» WHAT THE TASK ASKS:
What is needed is every line of the material that contains "images".
_ _ _ _
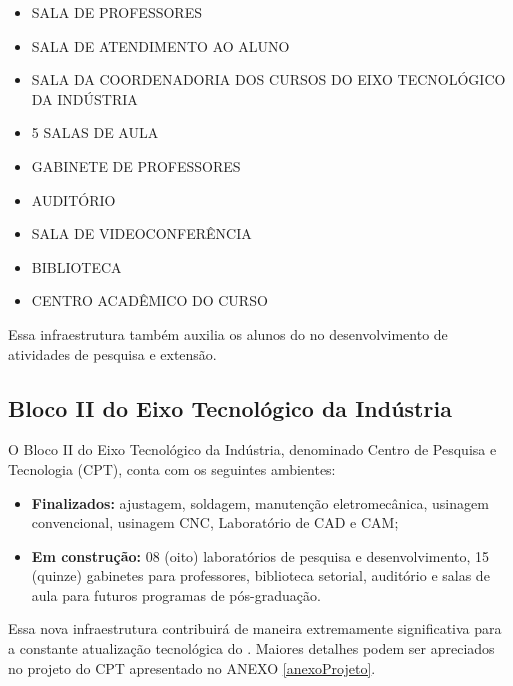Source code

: \begin{itemize}
	\item SALA DE PROFESSORES
	\item SALA DE ATENDIMENTO AO ALUNO
	\item SALA DA COORDENADORIA DOS CURSOS DO EIXO TECNOLÓGICO DA INDÚSTRIA
	\item 5 SALAS DE AULA
	\item GABINETE DE PROFESSORES
	\item AUDITÓRIO
	\item SALA DE VIDEOCONFERÊNCIA
	\item BIBLIOTECA
	\item CENTRO ACADÊMICO DO CURSO
\end{itemize}

Essa infraestrutura também auxilia os alunos do \NOMECURSO no desenvolvimento de atividades de pesquisa e extensão.

\subsection{Bloco II do Eixo Tecnológico da Indústria}
O Bloco II do Eixo Tecnológico da Indústria, denominado Centro de Pesquisa e Tecnologia (CPT), conta com os seguintes ambientes:
\begin{itemize}
	\item \textbf{Finalizados:} ajustagem, soldagem, manutenção eletromecânica, usinagem convencional, usinagem CNC, Laboratório de CAD e CAM;
	\item \textbf{Em construção:} 08 (oito) laboratórios de pesquisa e desenvolvimento, 15 (quinze) gabinetes para professores, biblioteca setorial, auditório e salas de aula para futuros
	programas de pós-graduação.
\end{itemize}

Essa nova infraestrutura contribuirá de maneira extremamente significativa para a constante
atualização tecnológica do \NOMECURSO. Maiores detalhes podem ser apreciados no projeto do CPT apresentado no ANEXO \ref{anexoProjeto}.
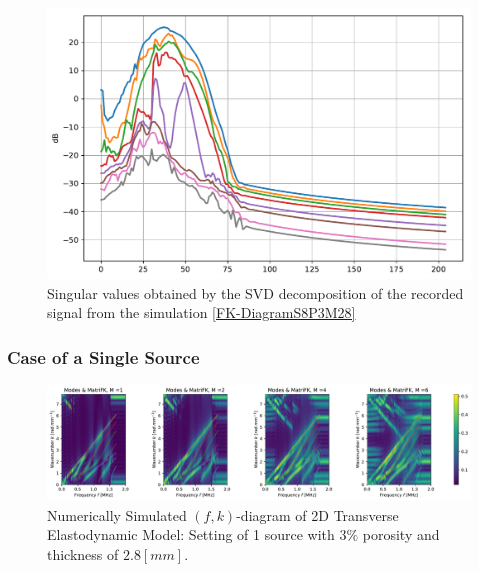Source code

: \begin{figure}[!h]
	\centering
	\includegraphics[scale=.5]{images/TimeMultSous/2DTimeS8P3Elastic28_SV.pdf}
	\caption{Singular values obtained by the SVD decomposition of the recorded signal from the simulation \ref{FK-DiagramS8P3M28}}
	\label{SVD-S8P3M28}
\end{figure}



\subsubsection{Case of a Single Source}

\begin{figure}[!h]
	\centering
	\includegraphics[width=\textwidth]{images/TimeSingSous/2DTime_P7ElasticFK30M1460_y.pdf}
	\caption{Numerically Simulated $(f,k)$-diagram of 2D Transverse Elastodynamic Model: Setting of 1 source with $3\%$ porosity and thickness of $2.8 [mm]$.}
	\label{FK-DiagramS1P7M30}
\end{figure}

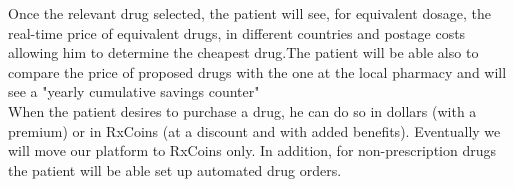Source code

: Once the relevant drug selected, the patient will see, for equivalent dosage, the real-time price of equivalent drugs, in different countries and postage costs allowing him to determine the cheapest drug.The patient will be able also to compare the price of proposed drugs with the one at the local pharmacy and will see a "yearly cumulative savings counter" \\

When the patient desires to purchase a drug, he can do so in dollars (with a premium) or in RxCoins (at a discount and with added benefits). 
Eventually we will move our platform to RxCoins only.
In addition, for non-prescription drugs the patient will be able set up automated drug orders.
_ _ _ _
» COMPLETED TASK:
	\includegraphics[scale=.5]{images/TimeMultSous/2DTimeS8P3Elastic28_SV.pdf}
	\includegraphics[width=\textwidth]{images/TimeSingSous/2DTime_P7ElasticFK30M1460_y.pdf}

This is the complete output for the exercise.